January 20th, Went to Quito today on the recommendation of the hotel owner in Ibarra, he gave us the name of a hotel to stay at with the name of three streets to follow which would take us directly there. Well, it's improbable that we would find the hotel with no GPS or city map in a city of 2.5 million people. We were totally lost and because I normally avoid large cities where ever possible and I quickly become overwhelmed with the traffic which was now at a standstill, it's hot and the oil cooler is belching hot air into my face. We found a lady who understood where we wanted to go, and she was able to convey to us which direction to go. All roads lead to more confusion and we pull up beside an air force officer and when I ask for directions in Spanish he says "do you speak English?" Carlos proceeds to inform us of the route to take and we are okay until there are too many choices where a bunch of roads and overpasses intersect. I realize we're going the wrong direction, do an illegal U-turn, go the wrong way on a one way street, and then notice a police truck directly beside me. I'm thinking here comes my first ticket but it doesn't happen. At the next traffic light I ask the police man for directions to Ambato and he directs us to an exit which we take but there are two ramps and of coarse we select the wrong one, the policeman throws on his siren to alert us and waits for us to take corrective action before moving on himself.

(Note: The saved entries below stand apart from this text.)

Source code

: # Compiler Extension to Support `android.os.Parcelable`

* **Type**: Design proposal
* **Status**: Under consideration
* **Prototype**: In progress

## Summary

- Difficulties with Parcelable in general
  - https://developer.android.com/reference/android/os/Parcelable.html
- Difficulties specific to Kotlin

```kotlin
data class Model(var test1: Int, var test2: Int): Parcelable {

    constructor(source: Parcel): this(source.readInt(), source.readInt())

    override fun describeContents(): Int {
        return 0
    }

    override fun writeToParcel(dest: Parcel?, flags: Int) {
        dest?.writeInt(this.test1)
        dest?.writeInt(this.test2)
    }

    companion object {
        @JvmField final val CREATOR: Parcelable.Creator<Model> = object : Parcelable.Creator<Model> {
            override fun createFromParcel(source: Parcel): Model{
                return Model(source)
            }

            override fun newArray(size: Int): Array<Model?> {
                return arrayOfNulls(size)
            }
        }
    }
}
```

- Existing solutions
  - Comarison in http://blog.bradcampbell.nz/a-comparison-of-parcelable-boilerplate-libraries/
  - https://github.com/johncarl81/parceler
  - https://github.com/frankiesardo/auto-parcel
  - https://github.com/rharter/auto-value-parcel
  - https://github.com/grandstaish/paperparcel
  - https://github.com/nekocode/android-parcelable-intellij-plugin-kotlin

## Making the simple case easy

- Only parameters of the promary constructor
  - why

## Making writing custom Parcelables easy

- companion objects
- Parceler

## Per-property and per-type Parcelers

The Basilica del Voto Nacional, the largest gothic basilica in Quito, Ecuador and all Latin America
While checking the Government of Canada's website we come across this travel advisory for tomorrows destination:
Regional Advisory for the area south of Cuenca
Foreign Affairs and International Trade Canada advises against all travel in the southern provinces bordering Peru (Zamora-Chinchipe, Morona-Santiago and El Oro) due to the presence of landmines and unmarked minefields in the Cordillera del Cóndor, near the Peruvian border.
Although we find most of the advisories to be based on old statistics and not at all what we have experienced or witnessed first hand we will ensure we stay on paved surfaces while traveling through this area.
Ecuador is one of the most affordable countries so far with supreme gas costing $2.00 USD per gallon, (diesel $1.03 USD per gallon) very nice hotels at $31.00 including breakfast and a large dinner with soup and drink for under $6.00.
January 21, We flag down a cab at our hotel in Ambato, Diana hops in and I follow on the bike, the 10 minute ride costs $1.05. We are on our way to the Tourism office to get a map and some local information.
Our day starts off great, 12 degrees C. and bright sunshine, we come upon Ecuador's tallest volcano, Chimborazo at 6268 meters it's top is covered with glaciers which flow down to 4600 meters. It is higher than any more northerly summit in the Americas. The photos we took were from an altitude of 3625 meters, you can defiantly feel it in your lungs when you walk any distance.
Open market at the transit depot, you can purchase every part of most animals at this one along with baked goods, fruits and vegetables.
Ecuadorian's certainly like their statues as every town has them, mostly religious, political or military related.
By noon we are driving in some serious clouds and with visibility at less than 15 meters it's becoming somewhat dangerous as there are all kinds of cows, sheep, goats and pigs tethered to the shoulder of the road and most of them can still make it to the center of our lane. We've already had a close call when a cow decided to take its owner for a run down the highway, his 100 lb. frame was no match for the cow. For the next three hours we drive through the clouds and rain at an altitude of around 3000 meters on roads that are in good condition but you are constantly changing gears and braking due to the winding road with lots of hairpin corners. British Columbia's roads will forever be boring after traveling Columbia and Ecuador's spectacular roadways.